*Exercise*: For the records below, print the lines from the line with "separate database round-trips" through the line with "per move** ⚡" exactly as written; include both end lines and exclude the rest.

*Material for this exercise*:

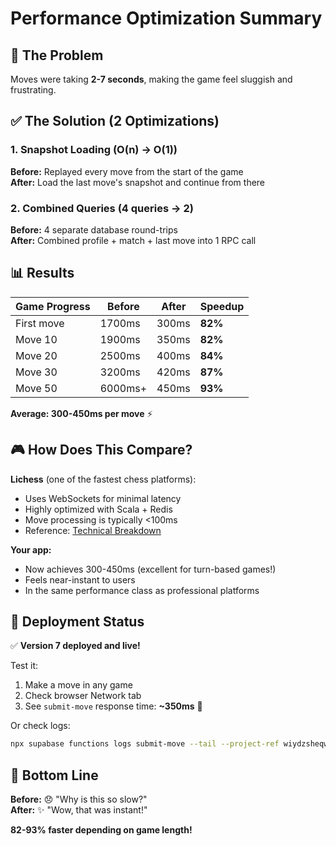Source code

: # Performance Optimization Summary

## 🎯 The Problem
Moves were taking **2-7 seconds**, making the game feel sluggish and frustrating.

## ✅ The Solution (2 Optimizations)

### 1. Snapshot Loading (O(n) → O(1))
**Before:** Replayed every move from the start of the game  
**After:** Load the last move's snapshot and continue from there  

### 2. Combined Queries (4 queries → 2)
**Before:** 4 separate database round-trips  
**After:** Combined profile + match + last move into 1 RPC call  

## 📊 Results

| Game Progress | Before | After | Speedup |
|--------------|--------|-------|---------|
| First move | 1700ms | 300ms | **82%** |
| Move 10 | 1900ms | 350ms | **82%** |
| Move 20 | 2500ms | 400ms | **84%** |
| Move 30 | 3200ms | 420ms | **87%** |
| Move 50 | 6000ms+ | 450ms | **93%** |

**Average: 300-450ms per move** ⚡

## 🎮 How Does This Compare?

**Lichess** (one of the fastest chess platforms):
- Uses WebSockets for minimal latency
- Highly optimized with Scala + Redis
- Move processing is typically <100ms
- Reference: [Technical Breakdown](https://edworking.com/news/startups/lichess-move-behind-the-scenes-technical-breakdown)

**Your app:**
- Now achieves 300-450ms (excellent for turn-based games!)
- Feels near-instant to users
- In the same performance class as professional platforms

## 🚀 Deployment Status

✅ **Version 7 deployed and live!**

Test it:
1. Make a move in any game
2. Check browser Network tab
3. See `submit-move` response time: **~350ms** 🎉

Or check logs:
```bash
npx supabase functions logs submit-move --tail --project-ref wiydzsheqwfttgevkmdm
```

## 🎉 Bottom Line

**Before:** 😞 "Why is this so slow?"  
**After:** ✨ "Wow, that was instant!"

**82-93% faster depending on game length!**

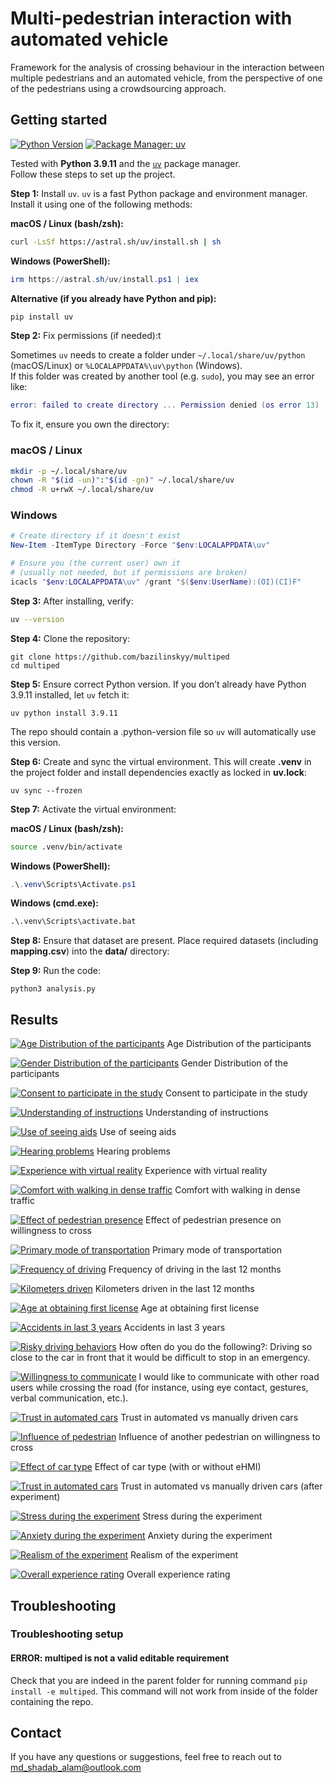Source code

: # Multi-pedestrian interaction with automated vehicle
Framework for the analysis of crossing behaviour in the interaction between multiple pedestrians and an automated vehicle, from the perspective of one of the pedestrians using a crowdsourcing approach.


## Getting started
[![Python Version](https://img.shields.io/badge/python-3.9.11-blue.svg)](https://www.python.org/downloads/release/python-3919/)
[![Package Manager: uv](https://img.shields.io/badge/package%20manager-uv-green)](https://docs.astral.sh/uv/)

Tested with **Python 3.9.11** and the [`uv`](https://docs.astral.sh/uv/) package manager.  
Follow these steps to set up the project.

**Step 1:** Install `uv`. `uv` is a fast Python package and environment manager. Install it using one of the following methods:

**macOS / Linux (bash/zsh):**
```bash
curl -LsSf https://astral.sh/uv/install.sh | sh
```

**Windows (PowerShell):**
```powershell
irm https://astral.sh/uv/install.ps1 | iex
```

**Alternative (if you already have Python and pip):**
```bash
pip install uv
```

**Step 2:** Fix permissions (if needed):t

Sometimes `uv` needs to create a folder under `~/.local/share/uv/python` (macOS/Linux) or `%LOCALAPPDATA%\uv\python` (Windows).  
If this folder was created by another tool (e.g. `sudo`), you may see an error like:
```lua
error: failed to create directory ... Permission denied (os error 13)
```

To fix it, ensure you own the directory:

### macOS / Linux
```bash
mkdir -p ~/.local/share/uv
chown -R "$(id -un)":"$(id -gn)" ~/.local/share/uv
chmod -R u+rwX ~/.local/share/uv
```

### Windows
```powershell
# Create directory if it doesn't exist
New-Item -ItemType Directory -Force "$env:LOCALAPPDATA\uv"

# Ensure you (the current user) own it
# (usually not needed, but if permissions are broken)
icacls "$env:LOCALAPPDATA\uv" /grant "$($env:UserName):(OI)(CI)F"
```

**Step 3:** After installing, verify:
```bash
uv --version
```

**Step 4:** Clone the repository:
```command line
git clone https://github.com/bazilinskyy/multiped
cd multiped
```

**Step 5:** Ensure correct Python version. If you don’t already have Python 3.9.11 installed, let `uv` fetch it:
```command line
uv python install 3.9.11
```
The repo should contain a .python-version file so `uv` will automatically use this version.

**Step 6:** Create and sync the virtual environment. This will create **.venv** in the project folder and install dependencies exactly as locked in **uv.lock**:
```command line
uv sync --frozen
```

**Step 7:** Activate the virtual environment:

**macOS / Linux (bash/zsh):**
```bash
source .venv/bin/activate
```

**Windows (PowerShell):**
```powershell
.\.venv\Scripts\Activate.ps1
```

**Windows (cmd.exe):**
```bat
.\.venv\Scripts\activate.bat
```

**Step 8:** Ensure that dataset are present. Place required datasets (including **mapping.csv**) into the **data/** directory:


**Step 9:** Run the code:
```command line
python3 analysis.py
```


## Results


[![Age Distribution of the participants](figures/what_is_your_age_in_years.png)](https://htmlpreview.github.io/?https://github.com/bazilinskyy/multiped/blob/main/figures/what_is_your_age_in_years.html)
Age Distribution of the participants

[![Gender Distribution of the participants](figures/what_is_your_gender_intake.png)](https://htmlpreview.github.io/?https://github.com/bazilinskyy/multiped/blob/main/figures/what_is_your_gender_intake.html)
Gender Distribution of the participants

[![Consent to participate in the study](figures/do_you_consent_to_participate_in_this_study_as_described_in_the_information_provided_above_intake.png)](https://htmlpreview.github.io/?https://github.com/bazilinskyy/multiped/blob/main/figures/do_you_consent_to_participate_in_this_study_as_described_in_the_information_provided_above_intake.html)
Consent to participate in the study

[![Understanding of instructions](figures/have_you_read_and_understood_the_above_instructions_intake.png)](https://htmlpreview.github.io/?https://github.com/bazilinskyy/multiped/blob/main/figures/have_you_read_and_understood_the_above_instructions_intake.html)
Understanding of instructions  

[![Use of seeing aids](figures/are_you_wearing_any_seeing_aids_during_the_experiments_intake.png)](https://htmlpreview.github.io/?https://github.com/bazilinskyy/multiped/blob/main/figures/are_you_wearing_any_seeing_aids_during_the_experiments_intake.html)
Use of seeing aids  
 
[![Hearing problems](figures/do_you_have_problems_with_hearing_intake.png)](https://htmlpreview.github.io/?https://github.com/bazilinskyy/multiped/blob/main/figures/do_you_have_problems_with_hearing_intake.html)
Hearing problems 

[![Experience with virtual reality](figures/how_often_in_the_last_month_have_you_experienced_virtual_reality_intake.png)](https://htmlpreview.github.io/?https://github.com/bazilinskyy/multiped/blob/main/figures/how_often_in_the_last_month_have_you_experienced_virtual_reality_intake.html)
Experience with virtual reality  


[![Comfort with walking in dense traffic](figures/i_am_comfortable_with_walking_in_areas_with_dense_traffic_intake.png)](https://htmlpreview.github.io/?https://github.com/bazilinskyy/multiped/blob/main/figures/i_am_comfortable_with_walking_in_areas_with_dense_traffic_intake.html)
Comfort with walking in dense traffic  


[![Effect of pedestrian presence](figures/the_presence_of_another_pedestrian_reduces_my_willingness_to_cross_the_street_when_a_car_is_driving_towards_me_intake.png)](https://htmlpreview.github.io/?https://github.com/bazilinskyy/multiped/blob/main/figures/the_presence_of_another_pedestrian_reduces_my_willingness_to_cross_the_street_when_a_car_is_driving_towards_me_intake.html)
Effect of pedestrian presence on willingness to cross  


[![Primary mode of transportation](figures/what_is_your_primary_mode_of_transportation_intake.png)](https://htmlpreview.github.io/?https://github.com/bazilinskyy/multiped/blob/main/figures/what_is_your_primary_mode_of_transportation_intake.html)
Primary mode of transportation  

 
[![Frequency of driving](figures/on_average_how_often_did_you_drive_a_vehicle_in_the_last_12_months_intake.png)](https://htmlpreview.github.io/?https://github.com/bazilinskyy/multiped/blob/main/figures/on_average_how_often_did_you_drive_a_vehicle_in_the_last_12_months_intake.html)
Frequency of driving in the last 12 months 


[![Kilometers driven](figures/about_how_many_kilometers_did_you_drive_in_last_12_months_intake.png)](https://htmlpreview.github.io/?https://github.com/bazilinskyy/multiped/blob/main/figures/about_how_many_kilometers_did_you_drive_in_last_12_month_intake_.html)
Kilometers driven in the last 12 months  


[![Age at obtaining first license](figures/at_what_age_did_you_obtain_your_first_license_for_driving_a_car_or_motorcycle.png)](https://htmlpreview.github.io/?https://github.com/bazilinskyy/multiped/blob/main/figures/at_what_age_did_you_obtain_your_first_license_for_driving_a_car_or_motorcycle.html)
Age at obtaining first license  


[![Accidents in last 3 years](figures/how_many_accidents_were_you_involved_in_when_driving_a_car_in_the_last_3_years_please_include_all_accidents_regardless_of_how_they_were_caused_how_slight_they_were_or_where_they_happened_in.png)](https://htmlpreview.github.io/?https://github.com/bazilinskyy/multiped/blob/main/figures/how_many_accidents_were_you_involved_in_when_driving_a_car_in_the_last_3_years_please_include_all_accidents_regardless_of_how_they_were_caused_how_slight_they_were_or_where_they_happened_in.html)
Accidents in last 3 years  


[![Risky driving behaviors](figures/how_often_do_you_do_the_following_driving_so_close_to_the_car_in_front_that_it_would_be_difficult_to_stop_in_an_emergency_intake.png)](https://htmlpreview.github.io/?https://github.com/bazilinskyy/multiped/blob/main/figures/how_often_do_you_do_the_following_driving_so_close_to_the_car_in_front_that_it_would_be_difficult_to_stop_in_an_emergency_intake.html)
How often do you do the following?: Driving so close to the car in front that it would be difficult to stop in an emergency. 

 
[![Willingness to communicate](figures/i_would_like_to_communicate_with_other_road_users_while_crossing_the_road_for_instance_using_eye_contact_gestures_verbal_communication_etc_intake.png)](https://htmlpreview.github.io/?https://github.com/bazilinskyy/multiped/blob/main/figures/i_would_like_to_communicate_with_other_road_users_while_crossing_the_road_for_instance_using_eye_contact_gestures_verbal_communication_etc_intake.html)
I would like to communicate with other road users while crossing the road (for instance, using eye contact, gestures, verbal communication, etc.).

[![Trust in automated cars](figures/i_trust_an_automated_car_more_than_a_manually_driven_car_intake.png)](https://htmlpreview.github.io/?https://github.com/bazilinskyy/multiped/blob/main/figures/i_trust_an_automated_car_more_than_a_manually_driven_car_intake.html)
Trust in automated vs manually driven cars  

[![Influence of pedestrian](figures/the_presence_of_another_pedestrian_influenced_my_willingness_to_cross_the_road_post.png)](https://htmlpreview.github.io/?https://github.com/bazilinskyy/multiped/blob/main/figures/the_presence_of_another_pedestrian_influenced_my_willingness_to_cross_the_road_post.html)
Influence of another pedestrian on willingness to cross  


[![Effect of car type](figures/the_presence_of_another_pedestrian_reduces_my_willingness_to_cross_the_street_when_a_car_is_driving_towards_me_intake.png)](https://htmlpreview.github.io/?https://github.com/bazilinskyy/multiped/blob/main/figures/the_presence_of_another_pedestrian_reduces_my_willingness_to_cross_the_street_when_a_car_is_driving_towards_me_intake.html)
Effect of car type (with or without eHMI)  


[![Trust in automated cars](figures/i_trust_an_automated_car_more_than_a_manually_driven_car_post.png)](https://htmlpreview.github.io/?https://github.com/bazilinskyy/multiped/blob/main/figures/i_trust_an_automated_car_more_than_a_manually_driven_car_post.html)
Trust in automated vs manually driven cars (after experiment)  

 
[![Stress during the experiment](figures/how_stressful_did_you_feel_during_the_experiment.png)](https://htmlpreview.github.io/?https://github.com/bazilinskyy/multiped/blob/main/figures/how_stressful_did_you_feel_during_the_experiment.html)
Stress during the experiment 


[![Anxiety during the experiment](figures/how_anxious_did_you_feel_during_the_experiment.png)](https://htmlpreview.github.io/?https://github.com/bazilinskyy/multiped/blob/main/figures/how_anxious_did_you_feel_during_the_experiment.html)
Anxiety during the experiment


[![Realism of the experiment](figures/how_realistic_did_you_find_the_experiment.png)](https://htmlpreview.github.io/?https://github.com/bazilinskyy/multiped/blob/main/figures/how_realistic_did_you_find_the_experiment.html)
Realism of the experiment


[![Overall experience rating](figures/how_would_you_rate_your_overall_experience_in_this_experiment.png)](https://htmlpreview.github.io/?https://github.com/bazilinskyy/multiped/blob/main/figures/how_would_you_rate_your_overall_experience_in_this_experiment.html)
Overall experience rating


## Troubleshooting
### Troubleshooting setup
#### ERROR: multiped is not a valid editable requirement
Check that you are indeed in the parent folder for running command `pip install -e multiped`. This command will not work from inside of the folder containing the repo.


## Contact
If you have any questions or suggestions, feel free to reach out to md_shadab_alam@outlook.com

*Response to the task*:
**Before:** 4 separate database round-trips  
**After:** Combined profile + match + last move into 1 RPC call  

## 📊 Results

| Game Progress | Before | After | Speedup |
|--------------|--------|-------|---------|
| First move | 1700ms | 300ms | **82%** |
| Move 10 | 1900ms | 350ms | **82%** |
| Move 20 | 2500ms | 400ms | **84%** |
| Move 30 | 3200ms | 420ms | **87%** |
| Move 50 | 6000ms+ | 450ms | **93%** |

**Average: 300-450ms per move** ⚡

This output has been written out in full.